Staff Sgt. Camilo Mejia is facing a court martial for refusing to go back to Iraq. His case is described in “Bob Herbert’s column in the NYT”:http://www.nytimes.com/2004/05/21/opinion/21HERB.html?hp . His testimony about the morally corrosive circumstances in which soldiers find themselves in wars of this kind is eloquent. The situation is underdescribed, but it sounds as if his friend was legally justified in shooting the child he shot. That doesn’t seem to have made things any easier.
bq. “Imagine being in the infantry in Ramadi, like we were,” he said, “where you get shot at every day and you get mortared where you live, [and attacked] with R.P.G.’s [rocket-propelled grenades], and people are dying and getting wounded and maimed every day. A lot of horrible things become acceptable.”
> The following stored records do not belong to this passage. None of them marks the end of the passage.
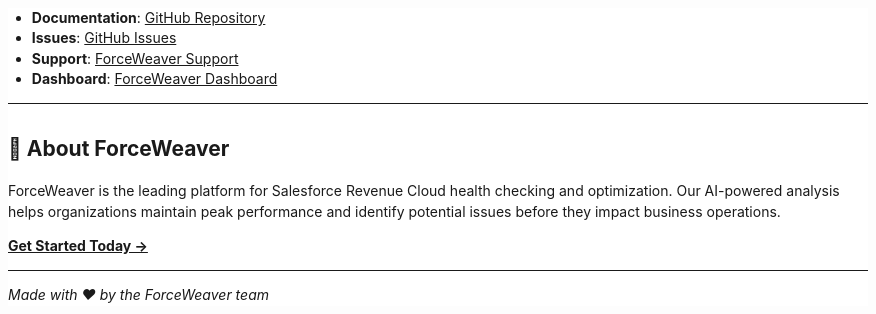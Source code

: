 - **Documentation**: [GitHub Repository](https://github.com/forceweaver/mcp-client)
- **Issues**: [GitHub Issues](https://github.com/forceweaver/mcp-client/issues)
- **Support**: [ForceWeaver Support](https://mcp.forceweaver.com/support)
- **Dashboard**: [ForceWeaver Dashboard](https://mcp.forceweaver.com/dashboard)

---

## 🎉 **About ForceWeaver**

ForceWeaver is the leading platform for Salesforce Revenue Cloud health checking and optimization. Our AI-powered analysis helps organizations maintain peak performance and identify potential issues before they impact business operations.

**[Get Started Today →](https://mcp.forceweaver.com)**

---

*Made with ❤️ by the ForceWeaver team*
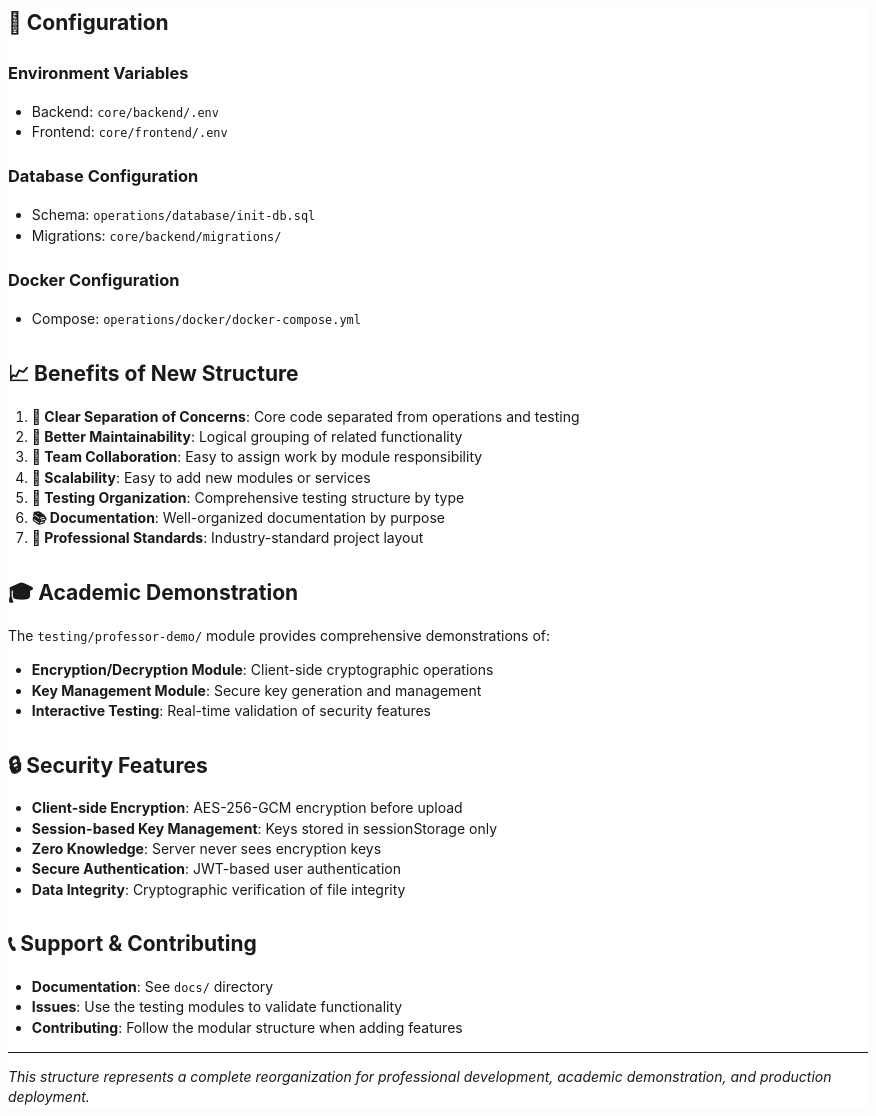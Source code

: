 ## 🔧 Configuration

### Environment Variables
- Backend: `core/backend/.env`
- Frontend: `core/frontend/.env`

### Database Configuration
- Schema: `operations/database/init-db.sql`
- Migrations: `core/backend/migrations/`

### Docker Configuration
- Compose: `operations/docker/docker-compose.yml`

## 📈 Benefits of New Structure

1. **🎯 Clear Separation of Concerns**: Core code separated from operations and testing
2. **🔧 Better Maintainability**: Logical grouping of related functionality
3. **👥 Team Collaboration**: Easy to assign work by module responsibility
4. **📱 Scalability**: Easy to add new modules or services
5. **🧪 Testing Organization**: Comprehensive testing structure by type
6. **📚 Documentation**: Well-organized documentation by purpose
7. **🚀 Professional Standards**: Industry-standard project layout

## 🎓 Academic Demonstration

The `testing/professor-demo/` module provides comprehensive demonstrations of:
- **Encryption/Decryption Module**: Client-side cryptographic operations
- **Key Management Module**: Secure key generation and management
- **Interactive Testing**: Real-time validation of security features

## 🔒 Security Features

- **Client-side Encryption**: AES-256-GCM encryption before upload
- **Session-based Key Management**: Keys stored in sessionStorage only
- **Zero Knowledge**: Server never sees encryption keys
- **Secure Authentication**: JWT-based user authentication
- **Data Integrity**: Cryptographic verification of file integrity

## 📞 Support & Contributing

- **Documentation**: See `docs/` directory
- **Issues**: Use the testing modules to validate functionality
- **Contributing**: Follow the modular structure when adding features

---

*This structure represents a complete reorganization for professional development, academic demonstration, and production deployment.*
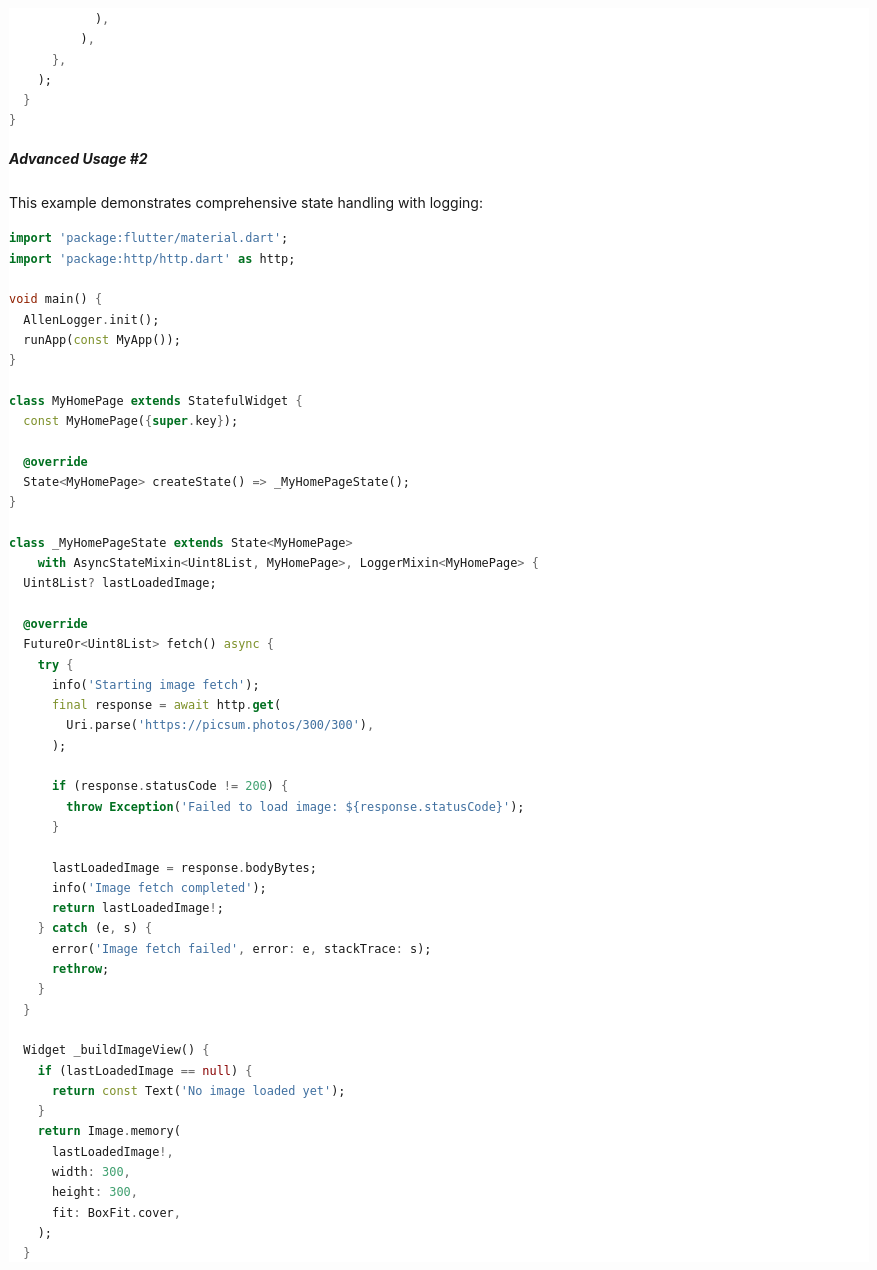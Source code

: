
 ```dart
            ),
          ),
      },
    );
  }
}
```

##### Advanced Usage #2

This example demonstrates comprehensive state handling with logging:

```dart
import 'package:flutter/material.dart';
import 'package:http/http.dart' as http;

void main() {
  AllenLogger.init();
  runApp(const MyApp());
}

class MyHomePage extends StatefulWidget {
  const MyHomePage({super.key});

  @override
  State<MyHomePage> createState() => _MyHomePageState();
}

class _MyHomePageState extends State<MyHomePage>
    with AsyncStateMixin<Uint8List, MyHomePage>, LoggerMixin<MyHomePage> {
  Uint8List? lastLoadedImage;

  @override
  FutureOr<Uint8List> fetch() async {
    try {
      info('Starting image fetch');
      final response = await http.get(
        Uri.parse('https://picsum.photos/300/300'),
      );
      
      if (response.statusCode != 200) {
        throw Exception('Failed to load image: ${response.statusCode}');
      }

      lastLoadedImage = response.bodyBytes;
      info('Image fetch completed');
      return lastLoadedImage!;
    } catch (e, s) {
      error('Image fetch failed', error: e, stackTrace: s);
      rethrow;
    }
  }

  Widget _buildImageView() {
    if (lastLoadedImage == null) {
      return const Text('No image loaded yet');
    }
    return Image.memory(
      lastLoadedImage!,
      width: 300,
      height: 300,
      fit: BoxFit.cover,
    );
  }
```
bq. He spoke about a friend of his, a sniper, who he said had shot a child about 10 years old who was carrying an automatic weapon. “He realized it was a kid,” said Sergeant Mejia. “The kid tried to get up. He shot him again.”
bq. The child died.
bq. All you really want to do in such an environment, said Sergeant Mejia, is “get out of there alive.” So soldiers will do things under that kind of extreme stress that they wouldn’t do otherwise.
bq. “You just sort of try to block out the fact that they’re human beings and see them as enemies,” he said. “You call them hajis, you know? You do all the things that make it easier to deal with killing them and mistreating them.”
bq. When there is time later to reflect on what has happened, said Sergeant Mejia, “you come face to face with your emotions and your feelings and you try to tell yourself that you did it for a good reason. And if you don’t find it, if you don’t believe you did it for a good reason, then, you know, it becomes pretty tough to accept it — to willingly be a part of the war.”
{ 10 comments }
Conrad Barwa 05.21.04 at 10:04 am
All you really want to do in such an environment, said Sergeant Mejia, is “get out of there alive.†So soldiers will do things under that kind of extreme stress that they wouldn’t do otherwise.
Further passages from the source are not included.